Novel Correctors and Potentiators Enhance Translational Readthrough in CFTR Nonsense Mutations.

Venkateshwar Mutyam¹, Jyoti Sharma¹, Yao Li¹, Ning Peng¹, Jianguo Chen¹, Li Ping Tang¹, Emily Falk Libby¹, Ashvani K Singh², Katja Conrath³, Steven M Rowe^1,4,5,6.

Abstract

Premature-termination codons (PTCs) in CFTR (cystic fibrosis [CF] transmembrane conductance regulator) result in nonfunctional CFTR protein and are the proximate cause of ∼11% of CF-causing alleles, for which no treatments exist. The CFTR corrector lumacaftor and the potentiator ivacaftor improve CFTR function with terminal PTC mutations and enhance the effect of readthrough agents.

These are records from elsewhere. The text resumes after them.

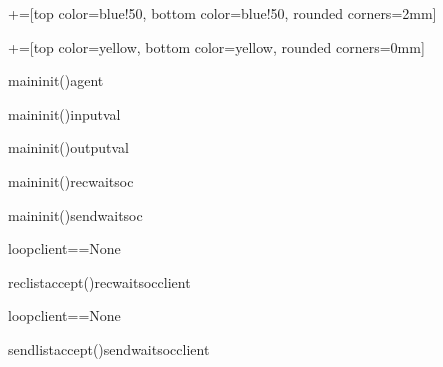 \begin{sequencediagram}[.6]
	+=[top color=blue!50, bottom color=blue!50, rounded corners=2mm]
	
	+=[top color=yellow, bottom color=yellow, rounded corners=0mm] 
	
	
	\begin{messcall}{main}{init()}{agent}{}		
	\end{messcall}		
	\begin{messcall}{main}{init()}{inputval}
	\end{messcall}	
	\begin{messcall}{main}{init()}{outputval}{}		
	\end{messcall}
	\begin{messcall}{main}{init()}{recwaitsoc}{}		
	\end{messcall}		
	\begin{messcall}{main}{init()}{sendwaitsoc}{}		
	\end{messcall}		
	\begin{sdblock}{loop}{client==None}
		\begin{call}[2]{reclist}{accept()}{recwaitsoc}{client}
		\end{call}
	\end{sdblock}
	\prelevel\prelevel\prelevel\prelevel
	
	\prelevel\prelevel\prelevel\prelevel
	\begin{sdblock}{loop}{client==None}
		\begin{call}[2]{sendlist}{accept()}{sendwaitsoc}{client}
		\end{call}
	\end{sdblock}
	\prelevel\prelevel\prelevel\prelevel
	\postlevel\postlevel
	

\end{sequencediagram}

Novel correctors GLPG2222 (corrector 1 [C1]), GLPG3221 (corrector 2 [C2]), and potentiator GLPG1837 compare favorably with lumacaftor and ivacaftor in vitro. Here, we evaluated the effect of correctors C1a and C2a (derivatives of C1 and C2) and GLPG1837 alone or in combination with the readthrough compound G418 on CFTR function using heterologous Fischer rat thyroid (FRT) cells, the genetically engineered human bronchial epithelial (HBE) 16HBE14o- cell lines, and primary human cells with PTC mutations. In FRT lines pretreated with G418, GLPG1837 elicited dose-dependent increases in CFTR activity that exceeded those from ivacaftor in FRT-W1282X and FRT-R1162X cells. A three-mechanism strategy consisting of G418, GLPG1837, and two correctors (C1a + C2a) yielded the greatest functional improvements in FRT and 16HBE14o- PTC variants, noting that correction and potentiation without readthrough was sufficient to stimulate CFTR activity for W1282X cells. GLPG1837 + C1a + C2a restored substantial function in G542X/F508del HBE cells and restored even more function for W1282X/F508del cells, largely because of the corrector/potentiator effect, with no additional benefit from G418. In G542X/R553X or R1162X/R1162X organoids, enhanced forskolin-induced swelling was observed with G418 + GLPG1837 + C1a + C2a, although GLPG1837 + C1a + C2a alone was sufficient to improve forskolin-induced swelling in W1282X/W1282X organoids. Combination of CFTR correctors, potentiators, and readthrough compounds augments the functional repair of CFTR nonsense mutations, indicating the potential for novel correctors and potentiators to restore function to truncated W1282X CFTR.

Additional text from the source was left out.